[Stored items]
▬▬▬

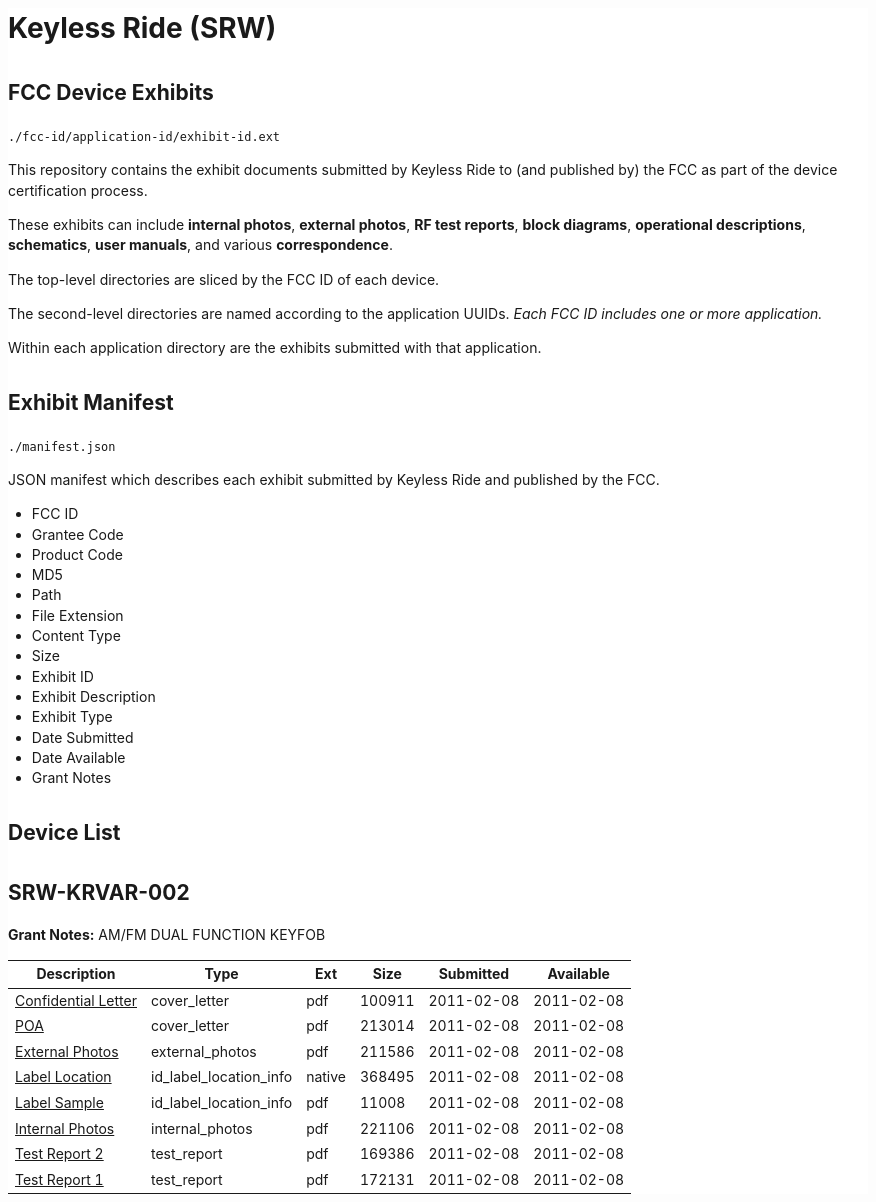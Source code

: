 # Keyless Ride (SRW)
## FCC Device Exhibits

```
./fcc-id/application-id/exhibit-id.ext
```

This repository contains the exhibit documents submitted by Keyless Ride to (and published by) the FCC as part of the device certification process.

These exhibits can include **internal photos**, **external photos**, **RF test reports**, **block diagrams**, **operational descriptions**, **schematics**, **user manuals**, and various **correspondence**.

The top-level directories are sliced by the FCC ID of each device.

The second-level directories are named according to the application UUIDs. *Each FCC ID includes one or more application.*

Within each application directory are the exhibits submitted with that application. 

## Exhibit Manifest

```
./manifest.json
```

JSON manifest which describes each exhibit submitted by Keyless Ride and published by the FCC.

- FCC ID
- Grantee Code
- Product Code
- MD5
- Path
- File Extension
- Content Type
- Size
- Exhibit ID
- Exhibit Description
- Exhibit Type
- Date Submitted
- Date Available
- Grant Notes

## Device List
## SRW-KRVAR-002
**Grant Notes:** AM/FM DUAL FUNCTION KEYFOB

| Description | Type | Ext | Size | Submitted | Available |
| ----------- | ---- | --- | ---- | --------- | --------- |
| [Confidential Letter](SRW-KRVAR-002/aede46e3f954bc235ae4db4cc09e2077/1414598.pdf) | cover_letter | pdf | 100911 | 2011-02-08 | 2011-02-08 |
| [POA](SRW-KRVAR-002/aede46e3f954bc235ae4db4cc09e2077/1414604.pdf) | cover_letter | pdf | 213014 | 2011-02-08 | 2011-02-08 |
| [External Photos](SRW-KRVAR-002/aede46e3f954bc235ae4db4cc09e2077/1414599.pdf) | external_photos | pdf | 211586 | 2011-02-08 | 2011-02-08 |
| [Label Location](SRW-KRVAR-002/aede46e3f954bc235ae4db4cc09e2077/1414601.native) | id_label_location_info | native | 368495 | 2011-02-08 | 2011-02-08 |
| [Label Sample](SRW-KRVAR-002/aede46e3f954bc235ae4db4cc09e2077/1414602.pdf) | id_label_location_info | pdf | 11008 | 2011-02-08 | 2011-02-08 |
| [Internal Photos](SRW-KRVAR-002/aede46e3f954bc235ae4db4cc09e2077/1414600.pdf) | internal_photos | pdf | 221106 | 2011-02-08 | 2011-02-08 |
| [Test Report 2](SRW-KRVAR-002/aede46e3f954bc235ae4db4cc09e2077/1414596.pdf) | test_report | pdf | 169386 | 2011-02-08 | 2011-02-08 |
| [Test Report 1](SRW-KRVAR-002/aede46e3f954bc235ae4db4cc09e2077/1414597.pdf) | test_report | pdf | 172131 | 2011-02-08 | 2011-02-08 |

▬▬▬

**INSTRUCTIONS FOR THE TASK**: The lines from the one with "221106 | 2011-02-08 | 2011-02-08 |" through the end of the data above are to be set down exactly, with both boundary lines included and no other lines.

**SOLUTION**:
| [Internal Photos](SRW-KRVAR-002/aede46e3f954bc235ae4db4cc09e2077/1414600.pdf) | internal_photos | pdf | 221106 | 2011-02-08 | 2011-02-08 |
| [Test Report 2](SRW-KRVAR-002/aede46e3f954bc235ae4db4cc09e2077/1414596.pdf) | test_report | pdf | 169386 | 2011-02-08 | 2011-02-08 |
| [Test Report 1](SRW-KRVAR-002/aede46e3f954bc235ae4db4cc09e2077/1414597.pdf) | test_report | pdf | 172131 | 2011-02-08 | 2011-02-08 |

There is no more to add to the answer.